RECORDS FOR THIS EXERCISE:
━━━━

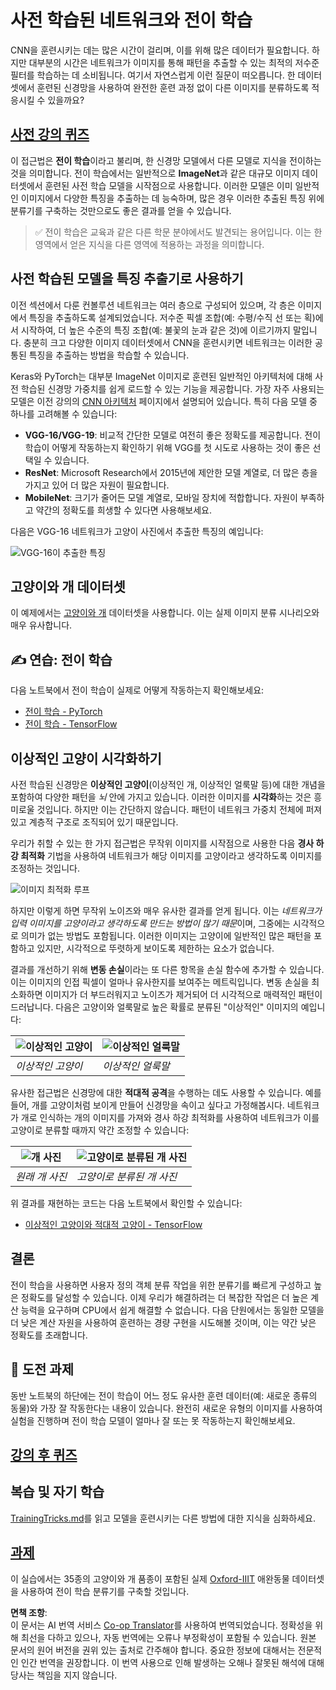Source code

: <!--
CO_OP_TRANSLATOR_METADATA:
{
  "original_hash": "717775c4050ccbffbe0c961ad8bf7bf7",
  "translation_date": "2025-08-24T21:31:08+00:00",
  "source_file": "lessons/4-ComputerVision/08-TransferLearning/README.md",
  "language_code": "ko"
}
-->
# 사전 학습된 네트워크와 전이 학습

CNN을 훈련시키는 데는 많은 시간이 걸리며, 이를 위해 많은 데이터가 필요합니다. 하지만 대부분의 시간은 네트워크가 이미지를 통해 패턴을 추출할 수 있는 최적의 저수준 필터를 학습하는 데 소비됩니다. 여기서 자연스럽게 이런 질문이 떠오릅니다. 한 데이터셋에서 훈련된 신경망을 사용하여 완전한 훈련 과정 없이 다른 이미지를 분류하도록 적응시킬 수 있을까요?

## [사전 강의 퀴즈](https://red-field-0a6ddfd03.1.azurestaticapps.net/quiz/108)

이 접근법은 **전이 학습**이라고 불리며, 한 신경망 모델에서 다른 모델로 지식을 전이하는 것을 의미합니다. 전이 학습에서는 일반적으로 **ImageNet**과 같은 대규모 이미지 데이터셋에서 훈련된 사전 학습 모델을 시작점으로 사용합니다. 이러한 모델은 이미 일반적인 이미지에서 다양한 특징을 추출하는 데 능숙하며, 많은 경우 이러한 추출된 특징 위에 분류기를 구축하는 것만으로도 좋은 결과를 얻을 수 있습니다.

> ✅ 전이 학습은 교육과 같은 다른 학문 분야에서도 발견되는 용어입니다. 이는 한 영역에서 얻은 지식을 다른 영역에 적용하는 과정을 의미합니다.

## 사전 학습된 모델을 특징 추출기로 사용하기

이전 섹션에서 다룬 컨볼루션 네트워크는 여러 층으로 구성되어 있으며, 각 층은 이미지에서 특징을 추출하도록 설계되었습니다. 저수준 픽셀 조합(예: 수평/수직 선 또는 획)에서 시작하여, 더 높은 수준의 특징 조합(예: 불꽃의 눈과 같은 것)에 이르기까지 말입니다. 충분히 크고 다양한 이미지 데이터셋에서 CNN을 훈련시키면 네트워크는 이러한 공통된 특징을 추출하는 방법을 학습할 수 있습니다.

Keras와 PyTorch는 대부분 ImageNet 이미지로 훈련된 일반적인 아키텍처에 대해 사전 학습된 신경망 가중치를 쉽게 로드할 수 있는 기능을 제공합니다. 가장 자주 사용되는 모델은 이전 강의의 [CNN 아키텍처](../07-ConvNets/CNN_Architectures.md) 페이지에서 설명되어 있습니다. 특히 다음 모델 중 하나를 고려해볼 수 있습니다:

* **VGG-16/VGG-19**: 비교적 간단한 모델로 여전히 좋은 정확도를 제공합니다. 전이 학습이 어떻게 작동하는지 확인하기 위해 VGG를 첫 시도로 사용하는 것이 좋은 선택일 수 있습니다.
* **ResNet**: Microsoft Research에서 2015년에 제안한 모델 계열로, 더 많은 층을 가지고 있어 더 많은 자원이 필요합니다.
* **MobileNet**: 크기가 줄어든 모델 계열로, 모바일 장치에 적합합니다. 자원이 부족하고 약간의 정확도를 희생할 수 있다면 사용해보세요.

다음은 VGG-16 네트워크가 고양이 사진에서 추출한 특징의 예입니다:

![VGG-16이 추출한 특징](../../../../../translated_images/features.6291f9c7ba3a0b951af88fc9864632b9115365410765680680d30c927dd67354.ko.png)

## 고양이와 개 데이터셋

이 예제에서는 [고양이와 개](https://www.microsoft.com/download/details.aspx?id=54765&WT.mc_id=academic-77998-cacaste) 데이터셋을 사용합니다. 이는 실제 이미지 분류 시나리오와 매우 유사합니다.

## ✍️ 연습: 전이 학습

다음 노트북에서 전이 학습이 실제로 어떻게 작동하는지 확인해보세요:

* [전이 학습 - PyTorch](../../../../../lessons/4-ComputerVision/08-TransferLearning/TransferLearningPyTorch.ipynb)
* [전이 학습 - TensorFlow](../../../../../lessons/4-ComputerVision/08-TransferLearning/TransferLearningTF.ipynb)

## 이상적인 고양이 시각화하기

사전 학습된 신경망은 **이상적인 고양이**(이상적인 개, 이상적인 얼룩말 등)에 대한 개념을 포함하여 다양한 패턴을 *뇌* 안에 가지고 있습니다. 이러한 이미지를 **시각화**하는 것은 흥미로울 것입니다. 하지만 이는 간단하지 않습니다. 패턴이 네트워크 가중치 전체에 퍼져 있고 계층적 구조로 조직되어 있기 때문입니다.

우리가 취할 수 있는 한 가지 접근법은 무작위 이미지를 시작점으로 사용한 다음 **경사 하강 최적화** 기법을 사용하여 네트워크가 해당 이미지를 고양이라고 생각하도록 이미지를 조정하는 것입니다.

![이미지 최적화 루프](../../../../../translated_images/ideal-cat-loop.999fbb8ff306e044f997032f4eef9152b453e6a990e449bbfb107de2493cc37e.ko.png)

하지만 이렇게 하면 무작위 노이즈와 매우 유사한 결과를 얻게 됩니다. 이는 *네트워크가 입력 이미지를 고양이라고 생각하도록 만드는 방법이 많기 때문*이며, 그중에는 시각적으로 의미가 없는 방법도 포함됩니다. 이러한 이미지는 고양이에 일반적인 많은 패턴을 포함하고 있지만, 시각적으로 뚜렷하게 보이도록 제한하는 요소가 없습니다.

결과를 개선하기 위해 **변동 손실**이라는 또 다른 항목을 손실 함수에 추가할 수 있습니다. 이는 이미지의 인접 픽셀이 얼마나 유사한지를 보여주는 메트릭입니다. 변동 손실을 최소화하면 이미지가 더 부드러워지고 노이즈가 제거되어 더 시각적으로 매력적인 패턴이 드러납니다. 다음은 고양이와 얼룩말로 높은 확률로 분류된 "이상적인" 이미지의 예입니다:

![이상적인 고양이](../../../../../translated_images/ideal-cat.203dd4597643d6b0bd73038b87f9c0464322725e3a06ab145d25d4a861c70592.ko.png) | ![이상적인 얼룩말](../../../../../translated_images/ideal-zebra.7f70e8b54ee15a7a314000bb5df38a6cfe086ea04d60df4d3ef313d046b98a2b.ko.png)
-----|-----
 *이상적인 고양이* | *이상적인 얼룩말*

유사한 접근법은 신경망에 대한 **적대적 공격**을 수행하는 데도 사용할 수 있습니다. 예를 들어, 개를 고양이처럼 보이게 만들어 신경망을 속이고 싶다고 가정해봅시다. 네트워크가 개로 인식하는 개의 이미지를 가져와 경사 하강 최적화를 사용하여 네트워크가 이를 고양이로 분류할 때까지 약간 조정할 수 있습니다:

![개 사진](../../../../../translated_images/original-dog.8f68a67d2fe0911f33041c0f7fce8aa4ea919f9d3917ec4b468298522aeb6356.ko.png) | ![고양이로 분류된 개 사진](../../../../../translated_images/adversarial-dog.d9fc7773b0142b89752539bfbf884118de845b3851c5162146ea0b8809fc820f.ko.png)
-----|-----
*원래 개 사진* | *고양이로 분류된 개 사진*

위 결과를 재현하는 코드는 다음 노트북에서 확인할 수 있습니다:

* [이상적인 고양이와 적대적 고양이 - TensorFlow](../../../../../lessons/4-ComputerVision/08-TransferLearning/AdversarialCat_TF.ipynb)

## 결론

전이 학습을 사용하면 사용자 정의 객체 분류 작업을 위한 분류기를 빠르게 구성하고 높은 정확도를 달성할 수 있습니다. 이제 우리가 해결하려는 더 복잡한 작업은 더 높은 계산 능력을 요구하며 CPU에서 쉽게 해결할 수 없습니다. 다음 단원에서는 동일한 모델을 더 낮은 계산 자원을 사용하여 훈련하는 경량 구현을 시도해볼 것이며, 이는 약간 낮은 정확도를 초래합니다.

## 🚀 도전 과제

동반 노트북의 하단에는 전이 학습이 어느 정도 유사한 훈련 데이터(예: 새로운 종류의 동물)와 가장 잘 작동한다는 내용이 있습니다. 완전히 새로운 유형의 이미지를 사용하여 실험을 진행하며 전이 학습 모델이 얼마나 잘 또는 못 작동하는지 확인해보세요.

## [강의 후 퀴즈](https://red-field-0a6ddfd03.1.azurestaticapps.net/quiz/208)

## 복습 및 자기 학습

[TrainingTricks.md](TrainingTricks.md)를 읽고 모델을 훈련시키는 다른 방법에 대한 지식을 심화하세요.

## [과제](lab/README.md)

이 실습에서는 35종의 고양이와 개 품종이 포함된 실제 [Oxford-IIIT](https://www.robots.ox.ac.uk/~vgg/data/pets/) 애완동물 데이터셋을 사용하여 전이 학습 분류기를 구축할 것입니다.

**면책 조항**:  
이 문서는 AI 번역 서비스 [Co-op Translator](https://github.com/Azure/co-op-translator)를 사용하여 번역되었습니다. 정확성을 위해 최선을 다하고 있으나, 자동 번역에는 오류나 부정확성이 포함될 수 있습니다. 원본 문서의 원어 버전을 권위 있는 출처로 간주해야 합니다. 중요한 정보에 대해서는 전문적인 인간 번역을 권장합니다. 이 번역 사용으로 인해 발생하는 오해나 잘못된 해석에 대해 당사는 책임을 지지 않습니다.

━━━━

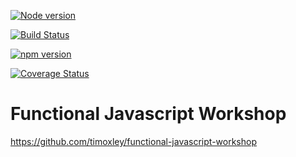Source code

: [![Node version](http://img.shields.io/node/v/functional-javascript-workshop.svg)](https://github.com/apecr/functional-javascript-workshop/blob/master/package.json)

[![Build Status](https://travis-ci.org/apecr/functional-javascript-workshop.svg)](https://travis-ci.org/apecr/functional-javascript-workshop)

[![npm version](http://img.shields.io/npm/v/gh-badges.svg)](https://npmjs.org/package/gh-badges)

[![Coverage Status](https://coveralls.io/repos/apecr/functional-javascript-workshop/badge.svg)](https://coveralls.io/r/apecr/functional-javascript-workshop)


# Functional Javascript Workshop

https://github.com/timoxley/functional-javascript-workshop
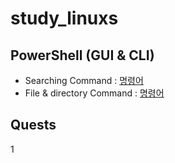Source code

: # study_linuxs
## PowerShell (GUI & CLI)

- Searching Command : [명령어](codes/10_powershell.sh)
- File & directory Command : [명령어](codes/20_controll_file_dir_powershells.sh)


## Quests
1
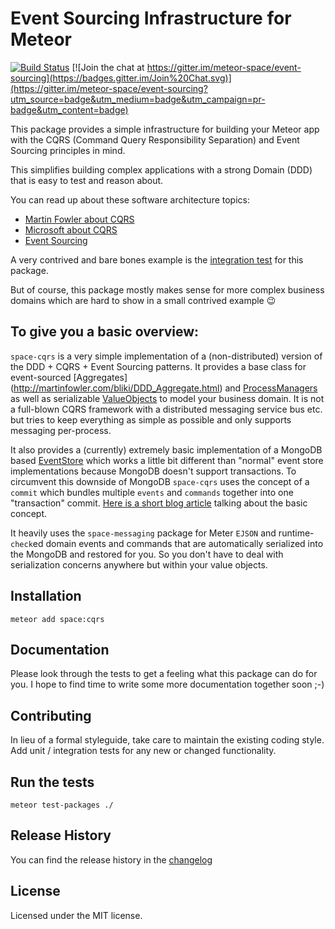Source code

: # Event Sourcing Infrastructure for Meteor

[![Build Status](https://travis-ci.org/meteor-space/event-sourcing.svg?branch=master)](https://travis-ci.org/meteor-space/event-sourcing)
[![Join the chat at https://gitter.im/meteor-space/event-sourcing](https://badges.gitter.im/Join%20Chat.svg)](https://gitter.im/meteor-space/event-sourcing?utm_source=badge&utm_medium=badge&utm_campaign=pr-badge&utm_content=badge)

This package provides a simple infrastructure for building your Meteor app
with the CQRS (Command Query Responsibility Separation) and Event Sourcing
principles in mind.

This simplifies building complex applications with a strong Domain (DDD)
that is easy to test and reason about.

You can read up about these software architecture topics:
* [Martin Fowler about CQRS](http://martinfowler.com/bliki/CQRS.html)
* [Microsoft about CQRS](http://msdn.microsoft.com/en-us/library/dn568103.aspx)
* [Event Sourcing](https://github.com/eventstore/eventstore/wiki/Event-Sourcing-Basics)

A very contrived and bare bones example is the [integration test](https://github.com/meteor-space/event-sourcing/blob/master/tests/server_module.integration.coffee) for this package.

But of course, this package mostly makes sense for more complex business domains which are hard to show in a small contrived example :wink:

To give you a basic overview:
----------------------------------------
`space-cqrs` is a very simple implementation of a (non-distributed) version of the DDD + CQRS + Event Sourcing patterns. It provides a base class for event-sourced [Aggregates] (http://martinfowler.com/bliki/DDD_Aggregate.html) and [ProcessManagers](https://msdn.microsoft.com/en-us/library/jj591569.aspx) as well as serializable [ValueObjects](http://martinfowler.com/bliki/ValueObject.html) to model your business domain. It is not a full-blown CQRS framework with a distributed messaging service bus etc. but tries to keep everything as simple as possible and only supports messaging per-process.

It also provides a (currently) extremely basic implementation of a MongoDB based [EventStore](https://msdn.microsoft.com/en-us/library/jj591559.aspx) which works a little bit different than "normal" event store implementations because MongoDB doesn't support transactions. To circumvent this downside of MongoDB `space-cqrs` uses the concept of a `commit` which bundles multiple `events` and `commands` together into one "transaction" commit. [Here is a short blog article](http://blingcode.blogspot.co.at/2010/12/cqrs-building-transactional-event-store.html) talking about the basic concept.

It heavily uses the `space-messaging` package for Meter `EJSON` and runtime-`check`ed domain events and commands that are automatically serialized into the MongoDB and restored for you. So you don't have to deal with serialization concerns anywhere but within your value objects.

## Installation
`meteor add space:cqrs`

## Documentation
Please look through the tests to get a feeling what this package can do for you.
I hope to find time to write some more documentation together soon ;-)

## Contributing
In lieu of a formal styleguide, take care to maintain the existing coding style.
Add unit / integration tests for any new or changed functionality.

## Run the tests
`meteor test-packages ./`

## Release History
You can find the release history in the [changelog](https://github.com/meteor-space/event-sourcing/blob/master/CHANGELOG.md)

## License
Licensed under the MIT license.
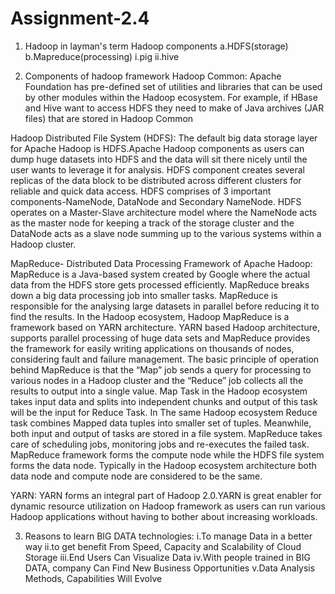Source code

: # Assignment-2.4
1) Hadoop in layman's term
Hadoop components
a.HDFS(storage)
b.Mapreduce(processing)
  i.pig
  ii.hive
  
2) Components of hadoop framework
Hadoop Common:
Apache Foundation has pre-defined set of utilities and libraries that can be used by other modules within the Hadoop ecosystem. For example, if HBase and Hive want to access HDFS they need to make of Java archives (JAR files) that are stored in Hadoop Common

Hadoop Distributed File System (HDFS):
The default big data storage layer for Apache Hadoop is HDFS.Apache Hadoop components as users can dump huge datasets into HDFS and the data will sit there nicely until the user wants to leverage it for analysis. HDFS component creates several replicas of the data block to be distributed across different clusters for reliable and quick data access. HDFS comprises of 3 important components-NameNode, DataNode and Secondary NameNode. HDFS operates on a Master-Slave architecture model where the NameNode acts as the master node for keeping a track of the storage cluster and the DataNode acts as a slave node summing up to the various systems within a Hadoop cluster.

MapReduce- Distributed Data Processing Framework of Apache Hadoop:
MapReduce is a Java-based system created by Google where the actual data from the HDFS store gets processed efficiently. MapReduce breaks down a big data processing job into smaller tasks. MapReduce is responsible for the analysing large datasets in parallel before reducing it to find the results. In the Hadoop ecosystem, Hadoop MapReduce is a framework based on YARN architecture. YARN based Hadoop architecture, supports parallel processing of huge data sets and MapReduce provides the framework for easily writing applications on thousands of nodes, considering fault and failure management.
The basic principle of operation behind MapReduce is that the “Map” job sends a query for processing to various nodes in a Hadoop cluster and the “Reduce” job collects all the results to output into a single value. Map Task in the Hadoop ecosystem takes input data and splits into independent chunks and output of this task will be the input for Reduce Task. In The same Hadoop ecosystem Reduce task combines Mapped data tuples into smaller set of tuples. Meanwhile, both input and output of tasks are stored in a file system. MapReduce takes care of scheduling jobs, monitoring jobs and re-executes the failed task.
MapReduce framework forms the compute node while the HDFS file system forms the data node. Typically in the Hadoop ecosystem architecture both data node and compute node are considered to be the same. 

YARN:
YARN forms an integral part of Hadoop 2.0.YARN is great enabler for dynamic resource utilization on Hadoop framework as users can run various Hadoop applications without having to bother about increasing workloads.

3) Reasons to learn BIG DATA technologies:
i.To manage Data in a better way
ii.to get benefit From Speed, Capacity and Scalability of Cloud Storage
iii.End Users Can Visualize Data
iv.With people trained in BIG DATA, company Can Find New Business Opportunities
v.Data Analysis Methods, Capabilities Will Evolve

━━━━

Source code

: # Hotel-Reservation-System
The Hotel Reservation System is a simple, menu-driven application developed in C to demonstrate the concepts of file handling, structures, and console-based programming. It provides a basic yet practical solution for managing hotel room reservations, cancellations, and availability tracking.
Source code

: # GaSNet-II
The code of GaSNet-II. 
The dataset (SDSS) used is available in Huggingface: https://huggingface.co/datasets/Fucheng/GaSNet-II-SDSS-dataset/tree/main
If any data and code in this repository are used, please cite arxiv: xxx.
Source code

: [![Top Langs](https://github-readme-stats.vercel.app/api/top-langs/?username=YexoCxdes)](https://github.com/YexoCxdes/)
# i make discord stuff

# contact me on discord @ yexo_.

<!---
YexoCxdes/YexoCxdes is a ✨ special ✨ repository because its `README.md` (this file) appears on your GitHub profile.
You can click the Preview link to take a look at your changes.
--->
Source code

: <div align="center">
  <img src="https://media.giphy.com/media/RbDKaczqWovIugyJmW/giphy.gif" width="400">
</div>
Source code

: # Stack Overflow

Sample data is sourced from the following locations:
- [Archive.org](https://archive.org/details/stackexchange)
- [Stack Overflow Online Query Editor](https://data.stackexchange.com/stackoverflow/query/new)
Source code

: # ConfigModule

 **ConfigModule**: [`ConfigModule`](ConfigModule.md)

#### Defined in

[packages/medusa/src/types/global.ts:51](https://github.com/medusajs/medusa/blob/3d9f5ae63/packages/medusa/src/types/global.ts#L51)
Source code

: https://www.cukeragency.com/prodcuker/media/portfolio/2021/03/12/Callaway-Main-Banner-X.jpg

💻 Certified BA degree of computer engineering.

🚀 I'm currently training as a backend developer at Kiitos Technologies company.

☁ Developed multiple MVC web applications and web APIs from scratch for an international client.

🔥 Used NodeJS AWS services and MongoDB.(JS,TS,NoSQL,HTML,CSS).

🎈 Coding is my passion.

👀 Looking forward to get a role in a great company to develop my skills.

━━━━

DIRECTIONS FOR THIS TASK:
The word to look for is "repository"; copy out every line of the entries that holds it.

WRITTEN ANSWER:
If any data and code in this repository are used, please cite arxiv: xxx.
YexoCxdes/YexoCxdes is a ✨ special ✨ repository because its `README.md` (this file) appears on your GitHub profile.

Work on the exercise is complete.